Además en Latinoamérica hay un resurgimiento muy peligroso, lo vemos en Chile, lo vemos terriblemente en Brasil, y cuando surgen estos movimientos de extrema derecha viene la disciplina y la administración de los cuerpos, que es lo que trato de desmantelar con las conversaciones de los chicos. La derecha está en resurgimiento en varios lugares de Latinoamérica y esa derecha condena a los trabajadores a vivir estas vidas precarias, cortas y al filo de la violencia.
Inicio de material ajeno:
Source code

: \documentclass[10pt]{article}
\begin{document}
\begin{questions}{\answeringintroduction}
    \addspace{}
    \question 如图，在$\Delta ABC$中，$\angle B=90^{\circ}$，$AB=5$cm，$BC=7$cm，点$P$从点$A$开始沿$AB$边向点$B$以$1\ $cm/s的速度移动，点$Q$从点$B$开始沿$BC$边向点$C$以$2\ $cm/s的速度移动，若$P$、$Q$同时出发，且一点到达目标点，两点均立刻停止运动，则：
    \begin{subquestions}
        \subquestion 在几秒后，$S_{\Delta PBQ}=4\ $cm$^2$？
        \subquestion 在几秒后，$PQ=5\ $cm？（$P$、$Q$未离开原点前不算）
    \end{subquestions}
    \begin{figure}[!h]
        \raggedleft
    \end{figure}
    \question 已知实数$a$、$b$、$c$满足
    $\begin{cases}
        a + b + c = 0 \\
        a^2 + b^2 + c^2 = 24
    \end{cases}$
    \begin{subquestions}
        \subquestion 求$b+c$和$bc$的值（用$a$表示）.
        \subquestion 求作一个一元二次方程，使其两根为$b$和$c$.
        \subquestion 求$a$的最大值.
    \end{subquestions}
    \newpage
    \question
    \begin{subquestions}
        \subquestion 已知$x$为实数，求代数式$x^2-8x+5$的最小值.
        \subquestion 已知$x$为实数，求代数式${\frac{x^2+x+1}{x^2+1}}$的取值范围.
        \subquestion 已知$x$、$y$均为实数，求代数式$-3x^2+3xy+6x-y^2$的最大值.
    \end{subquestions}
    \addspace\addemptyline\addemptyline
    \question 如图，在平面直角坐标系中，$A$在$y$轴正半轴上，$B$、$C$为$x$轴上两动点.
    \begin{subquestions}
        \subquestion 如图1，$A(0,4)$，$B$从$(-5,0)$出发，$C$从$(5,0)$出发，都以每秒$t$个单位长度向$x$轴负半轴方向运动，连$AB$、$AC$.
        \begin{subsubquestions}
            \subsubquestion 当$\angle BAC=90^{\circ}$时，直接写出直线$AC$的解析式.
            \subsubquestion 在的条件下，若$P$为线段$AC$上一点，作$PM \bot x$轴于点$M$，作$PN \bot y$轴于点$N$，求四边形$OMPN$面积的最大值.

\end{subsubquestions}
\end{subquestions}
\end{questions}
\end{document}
¿Cómo se escribe con siete hijos?
Postergué mi escritura muchísimos años. Cuando mis hijos fueron un poco más grandes y cuando yo pude cinturear un poco, ahí dije, bueno, no me importa si me tengo que levantar a las cuatro de la mañana o irme de vez en cuando a un café, necesito hacer una actividad que es lo que me conecta con aquello que soy yo más profundo. Recurrí a cualquier cosa, un montón de veces me levanté a la cuatro de la mañana, un montón de veces me quedé a la noche aunque en realidad soy una persona muy diurna. Ahora también hay que pelear los tiempos de escritura porque el trabajo remunerado, el trabajo doméstico en una casa con tanto crío te demanda un montón. También hay una visión que para ellos cambió, porque allá el libro estalló y ya lo ven como un trabajo mío.
Se espera del escritor que tenga una vida ordenada, de clase media, pero me parece que hay gente que está entrando a la escritura desde otro lado
Te preguntan mucho por el tener siete hijos. ¿Es una pregunta clasista?
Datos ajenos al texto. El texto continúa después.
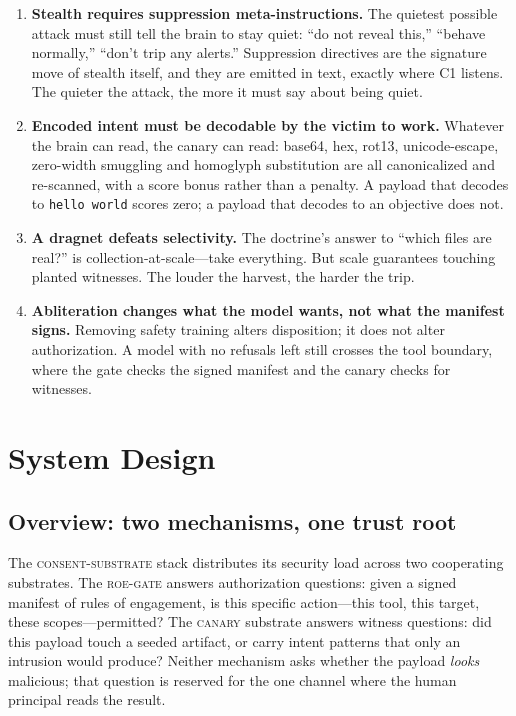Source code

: \documentclass[11pt,a4paper]{article}
\newcommand{\sys}{\textsc{consent-substrate}}
\newcommand{\gate}{\textsc{roe-gate}}
\newcommand{\canary}{\textsc{canary}}
\newcommand{\code}[1]{\texttt{#1}}
\begin{document}
\begin{enumerate}[leftmargin=1.8em, itemsep=0.15em]
  \item \textbf{Stealth requires suppression meta-instructions.} The
  quietest possible attack must still tell the brain to stay quiet: ``do not
  reveal this,'' ``behave normally,'' ``don't trip any alerts.'' Suppression
  directives are the signature move of stealth itself, and they are emitted
  in text, exactly where C1 listens. The quieter the attack, the more it must
  say about being quiet.
  \item \textbf{Encoded intent must be decodable by the victim to work.}
  Whatever the brain can read, the canary can read: base64, hex, rot13,
  unicode-escape, zero-width smuggling and homoglyph substitution are all
  canonicalized and re-scanned, with a score bonus rather than a penalty. A
  payload that decodes to \code{hello world} scores zero; a payload that
  decodes to an objective does not.
  \item \textbf{A dragnet defeats selectivity.} The doctrine's answer to
  ``which files are real?'' is collection-at-scale---take everything. But
  scale guarantees touching planted witnesses. The louder the harvest, the
  harder the trip.
  \item \textbf{Abliteration changes what the model wants, not what the
  manifest signs.} Removing safety training alters disposition; it does not
  alter authorization. A model with no refusals left still crosses the tool
  boundary, where the gate checks the signed manifest and the canary checks
  for witnesses.
\end{enumerate}

\section{System Design}\label{sec:design}

\subsection{Overview: two mechanisms, one trust root}

The \sys{} stack distributes its security load across two cooperating
substrates. The \gate{} answers authorization questions: given a signed
manifest of rules of engagement, is this specific action---this tool, this
target, these scopes---permitted? The \canary{} substrate answers witness
questions: did this payload touch a seeded artifact, or carry intent patterns
that only an intrusion would produce? Neither mechanism asks whether the
payload \emph{looks} malicious; that question is reserved for the one channel
where the human principal reads the result.
\end{document}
Se espera del escritor que tenga una vida ordenada, de clase media, nos muestran a las escritoras de clase alta argentina que se casaban pero no tenían hijos como forma de tener una libertad absoluta para viajar… Me parece que hay gente que está entrando a la escritura desde otro lado. Pertenezco a un proletariado periférico, conurbano, y ahí la gente tiene un montón de hijos, vas a la plaza con un montón de hijos y es común, no digo que esté bien ni mal, digo que también esa gente puede dedicarse un par de horas a escribir. Cuando doy talleres, vienen un montón de mujeres en ese plan: el jueves es el único día que tienen un par de horas, van y es su espacio, su ambiente, mi actividad propia, buscan algo más allá de ese universo de ser madre, que es enorme.
Te has definido como proletaria. ¿El barrio de Cometierra es tu barrio, sus vecinos son los tuyos?
Totalmente. A veces voy caminando y veo la casa de herrero, el tren... Hay un montón de cosas que son experiencia pura y uno toma como elementos para construir ficción, no es una trasposición, uno selecciona.
¿Ahora qué?
Todos los meses pienso que al mes siguiente voy a tener tiempo para escribir… Estoy necesitando el tiempo de escritura, cada tiempo me encierro aunque sea cuarenta minutos. Es algo que yo retomé, agarré, me conecta con algo propio y que no quiero soltar nunca más.